▸ **Task goal**: Repeat the material exactly, leaving no line out.

▸ **Extracted information**:
————

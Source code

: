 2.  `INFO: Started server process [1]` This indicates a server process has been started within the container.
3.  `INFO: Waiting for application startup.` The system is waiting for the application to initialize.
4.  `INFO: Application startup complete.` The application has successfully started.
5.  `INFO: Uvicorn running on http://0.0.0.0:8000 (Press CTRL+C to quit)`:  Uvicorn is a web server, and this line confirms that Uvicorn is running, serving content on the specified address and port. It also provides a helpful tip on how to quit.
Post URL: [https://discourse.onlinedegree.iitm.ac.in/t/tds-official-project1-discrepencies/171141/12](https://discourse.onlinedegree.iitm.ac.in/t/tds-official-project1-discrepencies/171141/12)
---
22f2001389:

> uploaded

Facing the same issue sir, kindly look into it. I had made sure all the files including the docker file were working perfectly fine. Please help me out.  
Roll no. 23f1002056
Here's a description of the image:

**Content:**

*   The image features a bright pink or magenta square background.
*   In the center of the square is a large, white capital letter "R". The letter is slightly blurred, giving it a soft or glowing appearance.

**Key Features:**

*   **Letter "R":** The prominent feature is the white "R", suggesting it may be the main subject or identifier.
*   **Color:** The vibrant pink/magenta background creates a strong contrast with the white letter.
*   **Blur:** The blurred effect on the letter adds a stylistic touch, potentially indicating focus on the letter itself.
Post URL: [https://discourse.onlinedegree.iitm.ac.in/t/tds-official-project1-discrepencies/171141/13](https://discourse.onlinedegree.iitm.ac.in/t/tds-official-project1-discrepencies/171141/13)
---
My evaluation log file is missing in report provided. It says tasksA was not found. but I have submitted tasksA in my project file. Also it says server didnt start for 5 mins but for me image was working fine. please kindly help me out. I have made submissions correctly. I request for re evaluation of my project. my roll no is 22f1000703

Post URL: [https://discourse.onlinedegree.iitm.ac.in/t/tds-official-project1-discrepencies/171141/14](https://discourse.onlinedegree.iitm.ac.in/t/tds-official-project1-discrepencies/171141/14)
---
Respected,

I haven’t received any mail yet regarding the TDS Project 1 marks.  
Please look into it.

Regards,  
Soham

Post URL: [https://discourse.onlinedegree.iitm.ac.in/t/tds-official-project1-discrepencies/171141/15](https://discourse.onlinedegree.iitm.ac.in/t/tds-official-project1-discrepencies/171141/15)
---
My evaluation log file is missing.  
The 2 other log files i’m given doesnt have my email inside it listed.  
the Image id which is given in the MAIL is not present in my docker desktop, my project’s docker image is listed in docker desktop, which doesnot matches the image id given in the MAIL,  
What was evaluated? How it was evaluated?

————

▸ **Output for this exercise**:
Source code

: 2.  `INFO: Started server process [1]` This indicates a server process has been started within the container.
3.  `INFO: Waiting for application startup.` The system is waiting for the application to initialize.
4.  `INFO: Application startup complete.` The application has successfully started.
5.  `INFO: Uvicorn running on http://0.0.0.0:8000 (Press CTRL+C to quit)`:  Uvicorn is a web server, and this line confirms that Uvicorn is running, serving content on the specified address and port. It also provides a helpful tip on how to quit.
Post URL: [https://discourse.onlinedegree.iitm.ac.in/t/tds-official-project1-discrepencies/171141/12](https://discourse.onlinedegree.iitm.ac.in/t/tds-official-project1-discrepencies/171141/12)
---
22f2001389:

> uploaded

Facing the same issue sir, kindly look into it. I had made sure all the files including the docker file were working perfectly fine. Please help me out.  
Roll no. 23f1002056
Here's a description of the image:

**Content:**

*   The image features a bright pink or magenta square background.
*   In the center of the square is a large, white capital letter "R". The letter is slightly blurred, giving it a soft or glowing appearance.

**Key Features:**

*   **Letter "R":** The prominent feature is the white "R", suggesting it may be the main subject or identifier.
*   **Color:** The vibrant pink/magenta background creates a strong contrast with the white letter.
*   **Blur:** The blurred effect on the letter adds a stylistic touch, potentially indicating focus on the letter itself.
Post URL: [https://discourse.onlinedegree.iitm.ac.in/t/tds-official-project1-discrepencies/171141/13](https://discourse.onlinedegree.iitm.ac.in/t/tds-official-project1-discrepencies/171141/13)
---
My evaluation log file is missing in report provided. It says tasksA was not found. but I have submitted tasksA in my project file. Also it says server didnt start for 5 mins but for me image was working fine. please kindly help me out. I have made submissions correctly. I request for re evaluation of my project. my roll no is 22f1000703

Post URL: [https://discourse.onlinedegree.iitm.ac.in/t/tds-official-project1-discrepencies/171141/14](https://discourse.onlinedegree.iitm.ac.in/t/tds-official-project1-discrepencies/171141/14)
---
Respected,

I haven’t received any mail yet regarding the TDS Project 1 marks.  
Please look into it.

Regards,  
Soham

Post URL: [https://discourse.onlinedegree.iitm.ac.in/t/tds-official-project1-discrepencies/171141/15](https://discourse.onlinedegree.iitm.ac.in/t/tds-official-project1-discrepencies/171141/15)
---
My evaluation log file is missing.  
The 2 other log files i’m given doesnt have my email inside it listed.  
the Image id which is given in the MAIL is not present in my docker desktop, my project’s docker image is listed in docker desktop, which doesnot matches the image id given in the MAIL,  
What was evaluated? How it was evaluated?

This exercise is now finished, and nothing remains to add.